= Exercise aim =
Check each line of the entries below for the word "messageText" and state only how many lines have it.

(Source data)
Content starts
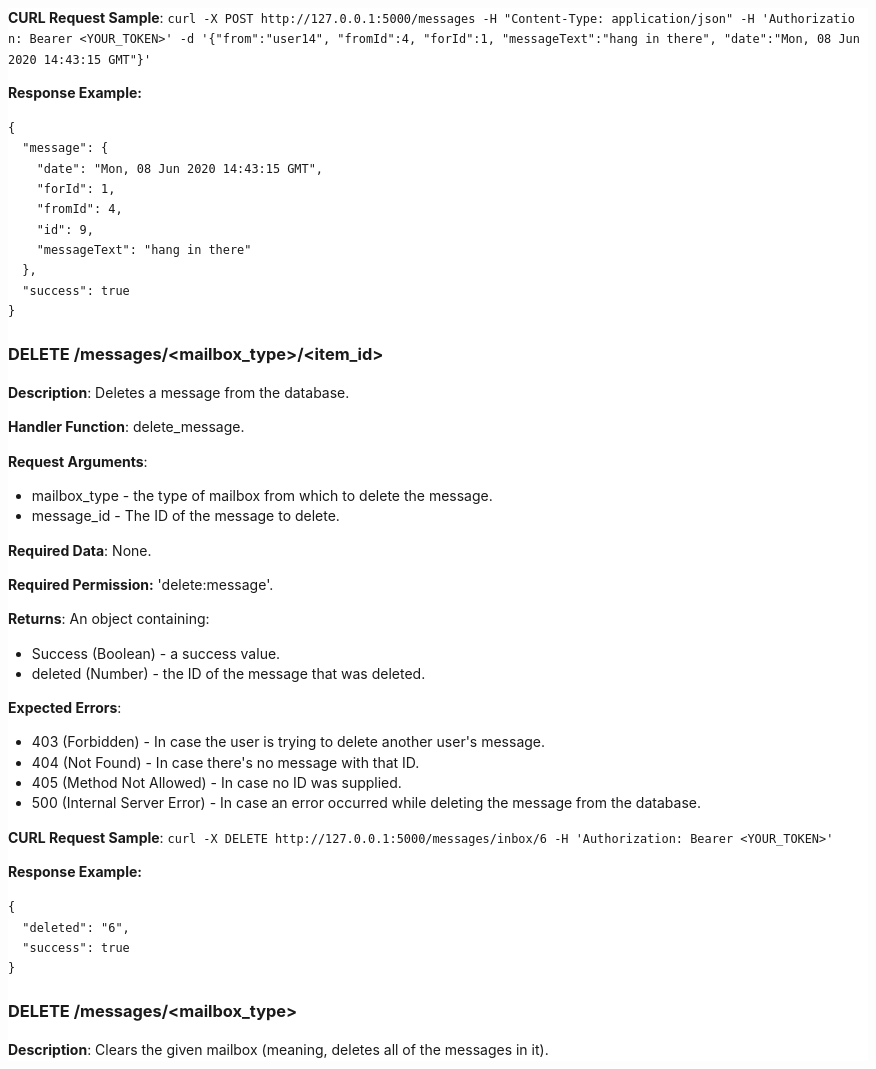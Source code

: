 **CURL Request Sample**: `curl -X POST http://127.0.0.1:5000/messages -H "Content-Type: application/json" -H 'Authorization: Bearer <YOUR_TOKEN>' -d '{"from":"user14", "fromId":4, "forId":1, "messageText":"hang in there", "date":"Mon, 08 Jun 2020 14:43:15 GMT"}'`

**Response Example:**
```
{
  "message": {
    "date": "Mon, 08 Jun 2020 14:43:15 GMT",
    "forId": 1,
    "fromId": 4,
    "id": 9,
    "messageText": "hang in there"
  },
  "success": true
}
```

### DELETE /messages/<mailbox_type>/<item_id>
**Description**: Deletes a message from the database.

**Handler Function**: delete_message.

**Request Arguments**:
  - mailbox_type - the type of mailbox from which to delete the message.
  - message_id - The ID of the message to delete.

**Required Data**: None.

**Required Permission:** 'delete:message'.

**Returns**: An object containing:
  - Success (Boolean) - a success value.
  - deleted (Number) - the ID of the message that was deleted.

**Expected Errors**:
  - 403 (Forbidden) - In case the user is trying to delete another user's message.
  - 404 (Not Found) - In case there's no message with that ID.
  - 405 (Method Not Allowed) - In case no ID was supplied.
  - 500 (Internal Server Error) - In case an error occurred while deleting the message from the database.

**CURL Request Sample**: `curl -X DELETE http://127.0.0.1:5000/messages/inbox/6 -H 'Authorization: Bearer <YOUR_TOKEN>'`

**Response Example:**
```
{
  "deleted": "6",
  "success": true
}
```

### DELETE /messages/<mailbox_type>
**Description**: Clears the given mailbox (meaning, deletes all of the messages in it).
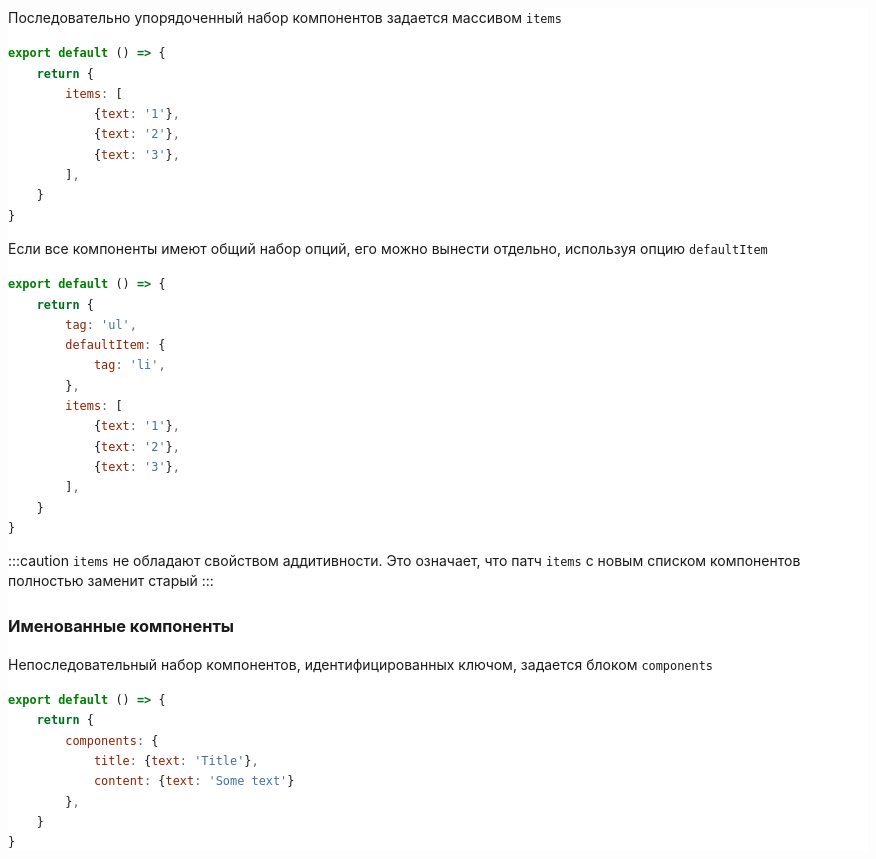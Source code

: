 Последовательно упорядоченный набор компонентов задается массивом `items`

```javascript
export default () => {
    return {
        items: [
            {text: '1'},
            {text: '2'},
            {text: '3'},
        ],
    }
}

```

Если все компоненты имеют общий набор опций, его можно вынести отдельно, используя опцию `defaultItem`

```javascript
export default () => {
    return {
        tag: 'ul',
        defaultItem: {
            tag: 'li',
        },
        items: [
            {text: '1'},
            {text: '2'},
            {text: '3'},
        ],
    }
}
```

:::caution
`items` не обладают свойством аддитивности. Это означает, что патч `items` с новым списком компонентов полностью заменит старый
:::

### Именованные компоненты

Непоследовательный набор компонентов, идентифицированных ключом, задается блоком `components`

```javascript
export default () => {
    return {
        components: {
            title: {text: 'Title'},
            content: {text: 'Some text'}
        },
    }
}

```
Content ends
= Answer for this exercise =
2